Every tech company minus the few doing core research have been doing this for at least half a year. Generate training data with GPT4 or sometimes even 3.5 -> use it to do a QLoRA finetune on a llama or mistral base -> roll it out as a "proprietary" AI model -> management claims a big win and talks about how they're leaders in "[industry name] AI".
It is remarkably easy - it takes practically zero knowledge of ML and can usually be done with less than <$1k of cloud compute costs. The issue is that for most realistic tasks you can expect to end up with something roughly on the level of GPT-3.5, and its actually really hard to compute with GPT-3.5 on a cost level, at least if you use cloud GPUs.
> Every tech company minus the few doing core research have been doing this for at least half a year
I'm assuming you mean all those new 'AI wrapper' startups popping up.? I wouldn't say "every tech company". But yeh it seems incredibly easy, definitely an easy win and leaders get to feel ahead of the curve on AI.
I agree, in fact I would wager the opposite, that most who claim to be a tech company are simply using OpenAI or another vendor with a turnkey API for things launched recently. Over time I expect more use of fine-tuned models, but fine-tuning is not easy, especially if your goal is GPT parity (or better).
The thing I don't understand about this strategy is that it itself shows that there really is no money to be made here. I mean it's a pretty obvious giveaway that:
1. they don't have the resources to build their own technology and probably never will
2. even if they did have, the best they could do is come up with something very similar to OpenAI's GPT, i.e. a (somewhat) generic AI model. This means that OpenAI can also easily compete with them.
All these companies are doing (if anything) is that they test the market for OpenAI (or Google, MS) for free.
The flaw in your assumption is that perfect tech or tech powerhouses win. I mean, sure when they do, they win big; but the endgame for b2b SaaS is mostly M&A, powered by sales, which is mostly down to c-suite relationships and perception of being one among the market leaders ("nobody ever got fired for buying IBM").
If you can move fast, deliver, expand, and raise money, there's a good chance the AI wrapper lands a nice exit and/or morphs into a tech behemoth. Those outcomes (among others), even if mutually exclusive, are equally possible.
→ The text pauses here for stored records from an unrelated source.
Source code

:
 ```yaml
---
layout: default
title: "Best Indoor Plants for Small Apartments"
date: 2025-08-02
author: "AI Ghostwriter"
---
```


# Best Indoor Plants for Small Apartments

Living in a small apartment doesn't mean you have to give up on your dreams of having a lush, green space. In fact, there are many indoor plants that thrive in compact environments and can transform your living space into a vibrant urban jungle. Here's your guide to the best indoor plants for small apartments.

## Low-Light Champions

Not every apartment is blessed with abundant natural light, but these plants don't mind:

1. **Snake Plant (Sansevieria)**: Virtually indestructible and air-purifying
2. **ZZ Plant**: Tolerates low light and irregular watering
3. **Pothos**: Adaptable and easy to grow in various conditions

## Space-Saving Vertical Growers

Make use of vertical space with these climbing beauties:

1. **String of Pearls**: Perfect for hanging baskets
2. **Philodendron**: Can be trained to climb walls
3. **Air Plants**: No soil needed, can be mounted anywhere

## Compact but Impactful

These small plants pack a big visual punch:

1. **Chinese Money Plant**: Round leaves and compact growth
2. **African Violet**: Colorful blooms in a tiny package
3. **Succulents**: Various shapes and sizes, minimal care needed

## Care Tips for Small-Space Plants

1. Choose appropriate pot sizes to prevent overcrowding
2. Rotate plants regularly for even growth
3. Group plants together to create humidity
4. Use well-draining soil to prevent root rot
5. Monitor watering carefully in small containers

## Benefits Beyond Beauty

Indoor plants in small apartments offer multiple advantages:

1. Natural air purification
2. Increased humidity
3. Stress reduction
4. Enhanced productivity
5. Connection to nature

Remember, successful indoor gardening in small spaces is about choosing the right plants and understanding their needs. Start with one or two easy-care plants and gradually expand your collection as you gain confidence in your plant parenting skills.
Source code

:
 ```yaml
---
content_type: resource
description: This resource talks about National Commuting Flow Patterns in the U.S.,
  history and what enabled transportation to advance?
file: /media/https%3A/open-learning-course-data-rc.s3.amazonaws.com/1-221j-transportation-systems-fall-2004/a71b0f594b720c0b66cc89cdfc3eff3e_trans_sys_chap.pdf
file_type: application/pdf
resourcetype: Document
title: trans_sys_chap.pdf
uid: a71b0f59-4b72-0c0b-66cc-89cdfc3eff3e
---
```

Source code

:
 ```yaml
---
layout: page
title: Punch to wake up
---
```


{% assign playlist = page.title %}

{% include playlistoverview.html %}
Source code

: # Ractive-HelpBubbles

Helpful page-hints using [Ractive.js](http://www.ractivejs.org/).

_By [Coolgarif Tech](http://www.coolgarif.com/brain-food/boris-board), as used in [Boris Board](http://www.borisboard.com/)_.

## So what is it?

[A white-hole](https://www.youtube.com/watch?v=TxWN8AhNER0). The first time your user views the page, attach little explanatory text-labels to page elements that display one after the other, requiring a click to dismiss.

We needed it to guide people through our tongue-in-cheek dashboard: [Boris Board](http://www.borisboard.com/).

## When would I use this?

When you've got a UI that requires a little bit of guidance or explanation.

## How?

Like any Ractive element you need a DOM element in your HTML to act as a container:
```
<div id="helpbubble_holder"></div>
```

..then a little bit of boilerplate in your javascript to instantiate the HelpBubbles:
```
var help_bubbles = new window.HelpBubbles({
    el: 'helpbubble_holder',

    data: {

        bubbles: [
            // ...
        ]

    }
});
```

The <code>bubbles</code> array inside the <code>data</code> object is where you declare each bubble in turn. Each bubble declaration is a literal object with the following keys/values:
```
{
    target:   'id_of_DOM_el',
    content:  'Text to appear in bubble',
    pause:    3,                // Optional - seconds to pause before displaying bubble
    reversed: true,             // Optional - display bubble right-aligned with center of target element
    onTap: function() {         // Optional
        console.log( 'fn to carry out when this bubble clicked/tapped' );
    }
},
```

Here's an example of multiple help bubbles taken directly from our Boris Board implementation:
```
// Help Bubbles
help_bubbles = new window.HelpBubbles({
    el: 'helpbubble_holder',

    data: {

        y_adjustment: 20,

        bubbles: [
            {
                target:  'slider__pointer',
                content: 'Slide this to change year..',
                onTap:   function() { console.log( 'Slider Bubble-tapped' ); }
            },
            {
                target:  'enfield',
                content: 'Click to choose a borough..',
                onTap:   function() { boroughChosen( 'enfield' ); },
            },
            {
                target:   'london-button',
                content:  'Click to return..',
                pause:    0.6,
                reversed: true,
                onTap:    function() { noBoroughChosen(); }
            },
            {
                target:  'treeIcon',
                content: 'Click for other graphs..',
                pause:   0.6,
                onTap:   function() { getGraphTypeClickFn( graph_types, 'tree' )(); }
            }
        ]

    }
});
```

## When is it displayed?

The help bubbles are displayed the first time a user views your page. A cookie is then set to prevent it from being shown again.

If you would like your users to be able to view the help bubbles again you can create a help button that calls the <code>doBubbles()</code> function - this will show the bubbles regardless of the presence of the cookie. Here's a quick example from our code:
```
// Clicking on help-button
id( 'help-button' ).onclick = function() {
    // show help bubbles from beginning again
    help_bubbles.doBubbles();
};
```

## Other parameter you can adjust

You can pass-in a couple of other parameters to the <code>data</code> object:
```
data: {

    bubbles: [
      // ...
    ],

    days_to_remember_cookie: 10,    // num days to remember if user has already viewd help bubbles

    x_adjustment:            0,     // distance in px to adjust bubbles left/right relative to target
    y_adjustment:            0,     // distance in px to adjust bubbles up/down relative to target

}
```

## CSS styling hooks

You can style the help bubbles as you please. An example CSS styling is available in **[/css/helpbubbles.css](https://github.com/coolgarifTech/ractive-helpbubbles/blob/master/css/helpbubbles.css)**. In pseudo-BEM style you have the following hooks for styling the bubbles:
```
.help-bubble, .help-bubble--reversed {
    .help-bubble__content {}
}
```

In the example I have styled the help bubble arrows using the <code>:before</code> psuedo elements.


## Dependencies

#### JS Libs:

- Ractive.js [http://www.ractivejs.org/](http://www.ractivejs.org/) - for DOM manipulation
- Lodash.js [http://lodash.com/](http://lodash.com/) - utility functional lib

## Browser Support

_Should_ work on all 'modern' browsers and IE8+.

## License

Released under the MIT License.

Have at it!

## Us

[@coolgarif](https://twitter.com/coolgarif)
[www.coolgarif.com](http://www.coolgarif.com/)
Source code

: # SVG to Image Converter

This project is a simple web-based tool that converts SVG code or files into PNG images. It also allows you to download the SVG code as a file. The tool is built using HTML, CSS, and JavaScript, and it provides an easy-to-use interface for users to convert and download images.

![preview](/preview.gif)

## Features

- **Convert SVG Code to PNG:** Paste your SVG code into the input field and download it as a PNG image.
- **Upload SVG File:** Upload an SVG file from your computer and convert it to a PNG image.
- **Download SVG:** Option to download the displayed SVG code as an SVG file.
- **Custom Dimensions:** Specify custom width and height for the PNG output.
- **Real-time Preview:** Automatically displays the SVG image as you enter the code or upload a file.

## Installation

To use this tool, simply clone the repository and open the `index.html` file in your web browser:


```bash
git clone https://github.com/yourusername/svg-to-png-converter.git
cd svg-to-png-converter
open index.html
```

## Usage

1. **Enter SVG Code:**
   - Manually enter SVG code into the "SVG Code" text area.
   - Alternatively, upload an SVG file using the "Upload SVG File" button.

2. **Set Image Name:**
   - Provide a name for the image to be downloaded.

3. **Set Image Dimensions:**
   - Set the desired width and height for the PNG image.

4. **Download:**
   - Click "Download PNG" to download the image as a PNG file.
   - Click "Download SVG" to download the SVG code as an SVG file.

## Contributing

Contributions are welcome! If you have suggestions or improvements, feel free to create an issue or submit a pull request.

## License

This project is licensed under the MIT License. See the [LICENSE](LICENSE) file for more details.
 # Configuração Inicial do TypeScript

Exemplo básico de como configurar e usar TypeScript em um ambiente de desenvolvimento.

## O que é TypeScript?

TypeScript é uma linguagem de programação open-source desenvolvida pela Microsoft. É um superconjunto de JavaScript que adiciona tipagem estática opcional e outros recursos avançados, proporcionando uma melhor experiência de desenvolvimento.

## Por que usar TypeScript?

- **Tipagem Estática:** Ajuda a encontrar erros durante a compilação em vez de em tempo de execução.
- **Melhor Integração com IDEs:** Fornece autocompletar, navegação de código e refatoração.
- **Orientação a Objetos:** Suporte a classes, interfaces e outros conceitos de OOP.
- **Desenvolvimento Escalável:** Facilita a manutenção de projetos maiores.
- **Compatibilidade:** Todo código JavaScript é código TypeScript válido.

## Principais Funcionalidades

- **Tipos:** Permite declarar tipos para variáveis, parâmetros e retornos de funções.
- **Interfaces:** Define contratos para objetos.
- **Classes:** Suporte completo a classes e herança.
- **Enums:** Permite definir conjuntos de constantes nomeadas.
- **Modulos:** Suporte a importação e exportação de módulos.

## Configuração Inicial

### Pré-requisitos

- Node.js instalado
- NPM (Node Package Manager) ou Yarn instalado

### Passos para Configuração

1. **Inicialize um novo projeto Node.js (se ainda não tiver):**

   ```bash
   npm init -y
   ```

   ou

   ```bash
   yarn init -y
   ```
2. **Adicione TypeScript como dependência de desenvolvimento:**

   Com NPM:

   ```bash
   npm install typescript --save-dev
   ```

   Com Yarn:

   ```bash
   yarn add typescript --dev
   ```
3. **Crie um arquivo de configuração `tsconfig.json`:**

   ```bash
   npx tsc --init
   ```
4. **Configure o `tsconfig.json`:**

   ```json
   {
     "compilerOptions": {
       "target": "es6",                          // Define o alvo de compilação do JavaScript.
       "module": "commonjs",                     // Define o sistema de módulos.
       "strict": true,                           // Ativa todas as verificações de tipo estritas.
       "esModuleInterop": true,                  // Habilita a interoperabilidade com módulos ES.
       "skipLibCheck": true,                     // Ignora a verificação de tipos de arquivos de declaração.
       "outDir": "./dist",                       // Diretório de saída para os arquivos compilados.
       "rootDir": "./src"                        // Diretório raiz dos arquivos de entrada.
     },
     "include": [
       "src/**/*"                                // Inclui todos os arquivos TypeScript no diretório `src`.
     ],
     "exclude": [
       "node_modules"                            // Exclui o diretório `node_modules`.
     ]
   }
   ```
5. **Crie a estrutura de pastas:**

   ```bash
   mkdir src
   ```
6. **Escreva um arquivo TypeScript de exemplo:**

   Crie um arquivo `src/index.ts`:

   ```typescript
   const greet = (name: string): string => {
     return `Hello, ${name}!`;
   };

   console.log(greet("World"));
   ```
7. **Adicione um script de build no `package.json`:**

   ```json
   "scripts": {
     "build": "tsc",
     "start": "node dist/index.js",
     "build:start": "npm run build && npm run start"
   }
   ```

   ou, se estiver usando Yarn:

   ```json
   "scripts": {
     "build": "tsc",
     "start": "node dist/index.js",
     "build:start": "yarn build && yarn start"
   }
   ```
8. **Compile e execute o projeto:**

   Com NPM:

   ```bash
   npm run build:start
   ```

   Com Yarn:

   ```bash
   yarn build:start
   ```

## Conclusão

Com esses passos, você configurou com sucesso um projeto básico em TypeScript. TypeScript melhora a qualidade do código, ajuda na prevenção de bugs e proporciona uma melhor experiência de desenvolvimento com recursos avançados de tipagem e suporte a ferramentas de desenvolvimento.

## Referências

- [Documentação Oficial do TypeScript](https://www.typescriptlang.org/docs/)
So, if I understand you correctly, the business strategy for an AI wrapper company would be that they acquire customers quickly from a specific niche, build a name, while having very little custom technology and then get acquired by some of the larger players who do have the actual AI tech in-house. And, for them, it would be worth it for the brand/market/existing client base.
Assuming that the advance made in the meanwhile in AI doesn't eradicate the whole thing. I mean say some company builds a personal assistant for managers to supplant secretaries, they become the go-to name and then Google buys them in 2-3-5 years. Unless Google's AI becomes so good in the meantime that you can just instruct it in 1-2 sentences to do this for you.
> get acquired by some of the larger players who do have the actual AI tech in-house. And, for them, it would be worth it for the brand/market/existing client base.
The key is, if the incumbents truly feel they can't breach whatever moat, M&A is the safer bet over agonizing what if (I am thinking "git wrapper" startups that saw plenty competition from BigTech; remember Microsoft CodePlex, Google Code, AWS CodeCommit?). Given Meta's push and other prolific upstarts (OpenAI, Mistral), I don't believe access to SoTA AI itself (in the short term) will be an hindrance for product-based utility AI businesses (aka wrappers).
No, as far as I have seen, the "AI wrapper" companies have been clinging to GPT-4 a lot faster than other tech companies. Many bigger companies deploy GPT-4 very sparingly if at all.
Yes but I doubt anyone is going to get the Aaron Swartz treatment over it, especially when OpenAI's own models are no doubt generated by playing fast and lose with ToS. E.g. at least as early as 2018, StackOverflow's ToS said:
"Any other downloading, copying, or storing of any public Network Content (other than Subscriber Content or content made available via the Stack Overflow API) for other than personal, noncommercial use is expressly prohibited without prior written permission from Stack Overflow or from the copyright holder identified in the copyright notice per the Creative Commons License"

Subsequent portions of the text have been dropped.